Forderungen nach Priorität für Wiederverwendungslösungen und menschliche Gesundheit

Am Rande der INC-5-Verhandlungen werden die Diskussionen über Mehrweg, Wiederverwendung und Wiederbefüllung fortgesetzt, deren Befürworter auf Vertragsbestimmungen hoffen, die weltweit ein günstiges Umfeld für Mehrwegsysteme schaffen.  Bei der Veranstaltung zu Wiederverwendung und Mehrweglösungen wurde die Notwendigkeit diskutiert, Übergangsziele für Wiederverwendung/Mehrweg, globale Regelungen sowie zugängliche und integrative Standards zu definieren.  Wiederverwendungs- und Mehrweglösungen aus Afrika, Europa, Lateinamerika, Asien und den USA wurden vorgestellt und die Vorteile von Anreizen für die Wiederverwendung aufgezeigt. 

In einer anderen Veranstaltung erläuterten Gesundheitswissenschaftler, wie Plastik in den menschlichen Körper gelangt und die Gesundheit gefährdet.
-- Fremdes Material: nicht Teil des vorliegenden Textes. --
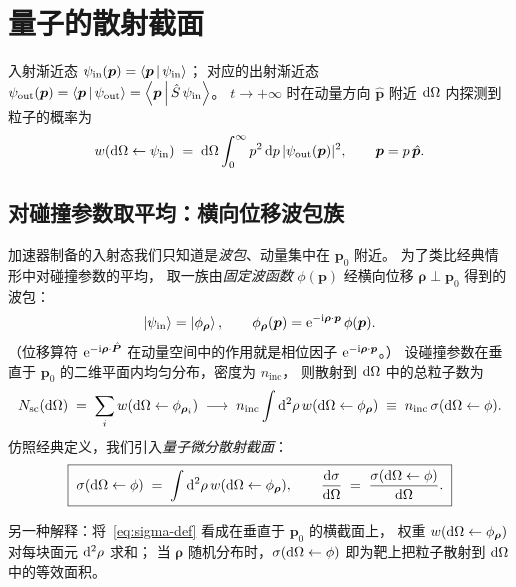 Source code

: \section{量子的散射截面}

入射渐近态 $\psi_{\text{in}}(\bm{p}) = \inn{\bm{p}}{\psi_{\text{in}}}$；
对应的出射渐近态 $\psi_{\text{out}}(\bm{p}) = \inn{\bm{p}}{\psi_{\text{out}}} = \inn{\bm{p}}{\Smat\,\psi_{\text{in}}}$。
$t\to+\infty$ 时在动量方向 $\hat{\bm{p}}$ 附近 $\rmd\Omega$ 内探测到粒子的概率为
\begin{equation}
w(\rmd\Omega \leftarrow \psi_{\text{in}}) \;=\; \rmd\Omega\int_0^\infty p^2\,\rmd p\,|\psi_{\text{out}}(\bm{p})|^2,
\qquad \bm{p} = p\,\hat{\bm{p}}.
\label{eq:w-dOmega}
\end{equation}

\subsection{对碰撞参数取平均：横向位移波包族}

加速器制备的入射态我们只知道是\emph{波包}、动量集中在 $\bm{p}_0$ 附近。
为了类比经典情形中对碰撞参数的平均，
取一族由\emph{固定波函数} $\phi(\bm{p})$ 经横向位移 $\bm{\rho}\perp\bm{p}_0$ 得到的波包：
\begin{equation}
\ket{\psi_{\text{in}}} = \ket{\phi_{\bm{\rho}}}, \qquad
\phi_{\bm{\rho}}(\bm{p}) = \rme^{-\rmi\bm{\rho}\cdot\bm{p}}\,\phi(\bm{p}).
\label{eq:phi-rho}
\end{equation}
（位移算符 $\rme^{-\rmi\bm{\rho}\cdot\hat{\bm{P}}}$ 在动量空间中的作用就是相位因子 $\rme^{-\rmi\bm{\rho}\cdot\bm{p}}$。）
设碰撞参数在垂直于 $\bm{p}_0$ 的二维平面内均匀分布，密度为 $n_{\text{inc}}$，
则散射到 $\rmd\Omega$ 中的总粒子数为
\begin{equation}
N_{\text{sc}}(\rmd\Omega) \;=\; \sum_i w(\rmd\Omega \leftarrow \phi_{\bm{\rho}_i})
\;\longrightarrow\; n_{\text{inc}}\int \rmd^2\rho\, w(\rmd\Omega \leftarrow \phi_{\bm{\rho}})
\;\equiv\; n_{\text{inc}}\,\sigma(\rmd\Omega \leftarrow \phi).
\end{equation}
仿照经典定义，我们引入\emph{量子微分散射截面}：
\begin{equation}
\boxed{\;\sigma(\rmd\Omega \leftarrow \phi) \;=\; \int \rmd^2\rho\,w(\rmd\Omega \leftarrow \phi_{\bm{\rho}}),\qquad
\frac{\rmd\sigma}{\rmd\Omega} \;=\; \frac{\sigma(\rmd\Omega \leftarrow \phi)}{\rmd\Omega}.\;}
\label{eq:sigma-def}
\end{equation}

\begin{remark}
另一种解释：将~\eqref{eq:sigma-def} 看成在垂直于 $\bm{p}_0$ 的横截面上，
权重 $w(\rmd\Omega\leftarrow\phi_{\bm{\rho}})$ 对每块面元 $\rmd^2\rho$ 求和；
当 $\bm{\rho}$ 随机分布时，$\sigma(\rmd\Omega\leftarrow\phi)$ 即为靶上把粒子散射到 $\rmd\Omega$ 中的等效面积。
\end{remark}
Bei der Vorführung des Kurzfilms Plastic & Brains diskutierten Experten über Mikroplastik, das über die Nase ins menschliche Gehirn gelangt, und über Chemikalien, die aus Kunststoffverpackungen in Lebensmittel übergehen.

Globales Plastikabkommen kann und muss Basler Konvention ergänzen

Das Basel Action Network (BAN), die Bewegung Break Free from Plastic (BFFP) und die ECOTON Foundation hielten heute eine Podiumsdiskussion ab, um darauf hinzuweisen, dass der globale Handel mit Plastikabfällen ein Symptom der Überproduktion von Plastik ist. Die Teilnehmenden diskutierten über die treibenden Kräfte hinter dem Abfallhandel, darüber, wie der Mythos der Kreislauffähigkeit von Plastik  ein partielles und ineffizientes Recycling in weniger industrialisierten Volkswirtschaften aufrechterhält, und über die Auswirkungen von “Müllkolonialismus” (WasteColonialism) auf lokale Gemeinschaften, insbesondere auf Kinder und Jugendliche.